Check every line below for the string "following", and copy the lines that contain it.

- [Data extracts]:
----------------------------------------

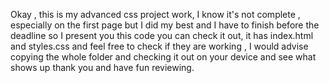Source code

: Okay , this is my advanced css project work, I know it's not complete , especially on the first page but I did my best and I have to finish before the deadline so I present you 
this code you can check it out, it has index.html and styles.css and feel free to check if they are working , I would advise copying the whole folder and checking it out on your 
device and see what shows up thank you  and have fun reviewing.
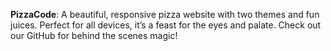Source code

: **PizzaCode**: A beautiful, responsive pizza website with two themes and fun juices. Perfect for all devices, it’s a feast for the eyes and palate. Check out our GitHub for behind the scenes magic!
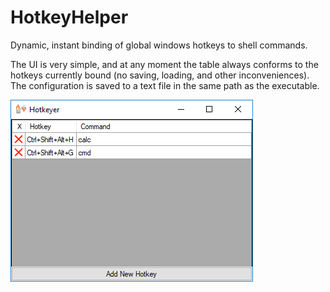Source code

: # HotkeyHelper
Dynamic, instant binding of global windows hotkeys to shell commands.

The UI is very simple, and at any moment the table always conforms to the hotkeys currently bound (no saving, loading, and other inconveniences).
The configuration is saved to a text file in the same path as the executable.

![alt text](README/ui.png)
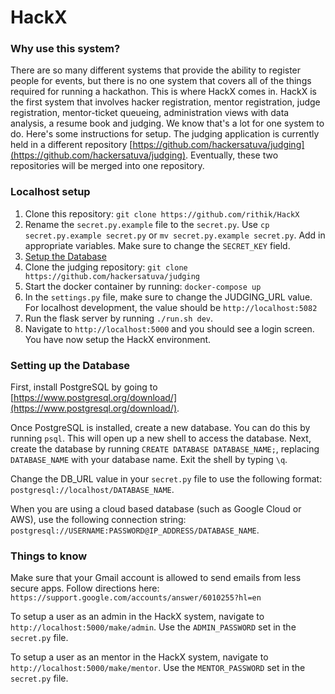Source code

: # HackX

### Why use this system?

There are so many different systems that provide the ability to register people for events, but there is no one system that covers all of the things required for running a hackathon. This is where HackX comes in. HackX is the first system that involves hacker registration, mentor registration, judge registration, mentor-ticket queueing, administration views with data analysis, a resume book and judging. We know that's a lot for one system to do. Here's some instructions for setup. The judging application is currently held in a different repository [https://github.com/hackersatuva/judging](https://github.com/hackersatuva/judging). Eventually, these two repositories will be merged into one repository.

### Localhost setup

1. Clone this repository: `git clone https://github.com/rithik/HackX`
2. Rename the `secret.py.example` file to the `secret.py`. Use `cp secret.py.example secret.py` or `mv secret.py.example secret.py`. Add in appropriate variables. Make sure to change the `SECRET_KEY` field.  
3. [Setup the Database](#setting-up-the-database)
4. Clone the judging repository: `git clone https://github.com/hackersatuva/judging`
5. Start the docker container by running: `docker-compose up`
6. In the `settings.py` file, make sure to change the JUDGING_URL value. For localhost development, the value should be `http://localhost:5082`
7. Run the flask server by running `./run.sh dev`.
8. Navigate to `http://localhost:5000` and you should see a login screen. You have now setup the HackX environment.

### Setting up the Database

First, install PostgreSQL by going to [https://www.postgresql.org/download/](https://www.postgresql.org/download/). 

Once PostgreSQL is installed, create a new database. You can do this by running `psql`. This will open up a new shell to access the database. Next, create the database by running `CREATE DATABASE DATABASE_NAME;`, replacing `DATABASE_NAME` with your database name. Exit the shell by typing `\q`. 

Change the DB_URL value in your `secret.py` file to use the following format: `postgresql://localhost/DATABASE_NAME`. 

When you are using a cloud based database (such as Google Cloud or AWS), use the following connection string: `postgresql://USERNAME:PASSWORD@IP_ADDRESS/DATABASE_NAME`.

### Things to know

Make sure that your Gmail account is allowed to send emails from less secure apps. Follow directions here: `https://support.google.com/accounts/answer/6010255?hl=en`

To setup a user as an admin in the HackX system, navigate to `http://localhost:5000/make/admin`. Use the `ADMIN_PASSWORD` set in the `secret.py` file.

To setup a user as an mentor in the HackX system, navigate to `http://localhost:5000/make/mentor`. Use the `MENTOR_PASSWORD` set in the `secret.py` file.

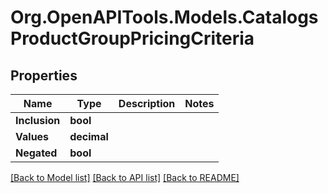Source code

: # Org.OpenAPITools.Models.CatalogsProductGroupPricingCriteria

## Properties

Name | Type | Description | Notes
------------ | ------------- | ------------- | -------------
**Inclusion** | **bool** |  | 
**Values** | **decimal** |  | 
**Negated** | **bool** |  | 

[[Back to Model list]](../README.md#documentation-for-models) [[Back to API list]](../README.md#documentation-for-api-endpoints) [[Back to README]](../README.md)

----------------------------------------

- [Output for this task]:
Change the DB_URL value in your `secret.py` file to use the following format: `postgresql://localhost/DATABASE_NAME`. 
When you are using a cloud based database (such as Google Cloud or AWS), use the following connection string: `postgresql://USERNAME:PASSWORD@IP_ADDRESS/DATABASE_NAME`.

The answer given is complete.